## [What you will do]
Repeat verbatim, and only, the lines of the data below, beginning at the line that contains "### Features" and stopping after the line that contains "- Cloudflared (Alternative of Ngrok)".

(Saved entries)
# # # # #

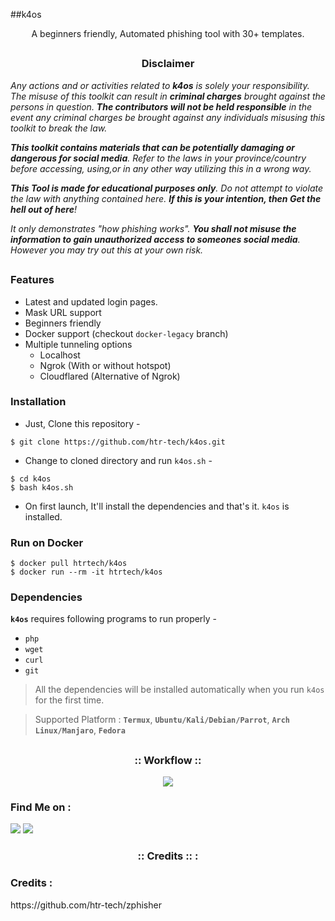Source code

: ##k4os 




<p align="center">A beginners friendly, Automated phishing tool with 30+ templates.</p>

##

<h3><p align="center">Disclaimer</p></h3>

<i>Any actions and or activities related to <b>k4os</b> is solely your responsibility. The misuse of this toolkit can result in <b>criminal charges</b> brought against the persons in question. <b>The contributors will not be held responsible</b> in the event any criminal charges be brought against any individuals misusing this toolkit to break the law.

<b>This toolkit contains materials that can be potentially damaging or dangerous for social media</b>. Refer to the laws in your province/country before accessing, using,or in any other way utilizing this in a wrong way.

<b>This Tool is made for educational purposes only</b>. Do not attempt to violate the law with anything contained here. <b>If this is your intention, then Get the hell out of here</b>!

It only demonstrates "how phishing works". <b>You shall not misuse the information to gain unauthorized access to someones social media</b>. However you may try out this at your own risk.</i>

##

### Features

- Latest and updated login pages.
- Mask URL support 
- Beginners friendly
- Docker support (checkout `docker-legacy` branch)
- Multiple tunneling options
  - Localhost
  - Ngrok (With or without hotspot)
  - Cloudflared (Alternative of Ngrok)


### Installation

- Just, Clone this repository -
```
$ git clone https://github.com/htr-tech/k4os.git
```

- Change to cloned directory and run `k4os.sh` -
```
$ cd k4os
$ bash k4os.sh
```

- On first launch, It'll install the dependencies and that's it. `k4os` is installed.

### Run on Docker
```
$ docker pull htrtech/k4os
$ docker run --rm -it htrtech/k4os
```

### Dependencies

**`k4os`** requires following programs to run properly - 
- `php`
- `wget`
- `curl`
- `git`

> All the dependencies will be installed automatically when you run `k4os` for the first time.

> Supported Platform : **`Termux`**, **`Ubuntu/Kali/Debian/Parrot`**, **`Arch Linux/Manjaro`**, **`Fedora`**

##

<h3 align="center">
:: Workflow ::
</h3>
<p align="center">
<img src=".imgs/wf.gif"/>
</p>




### Find Me on :
<p align="left">
  <a href="[https://www.youtube.com/channel/UCvEixOhptdW0SI9U9tyHRFg](https://www.youtube.com/channel/UCvEixOhptdW0SI9U9tyHRFg)" target="_blank"><img src="https://i.ibb.co/nLgZ9TS/Sin-t-tulo.png"></a>
  <a href="https://m.me/tahmid.rayat.official" target="_blank"><img src="https://i.ibb.co/Npz1k7T/Sin-t-tulo-1.png"></a>
</p>

<h3 align="center">
:: Credits :: :
</h3>

### Credits :
<p align="left">
  https://github.com/htr-tech/zphisher</p>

# # # # #

## [Result of this exercise]
### Features

- Latest and updated login pages.
- Mask URL support 
- Beginners friendly
- Docker support (checkout `docker-legacy` branch)
- Multiple tunneling options
  - Localhost
  - Ngrok (With or without hotspot)
  - Cloudflared (Alternative of Ngrok)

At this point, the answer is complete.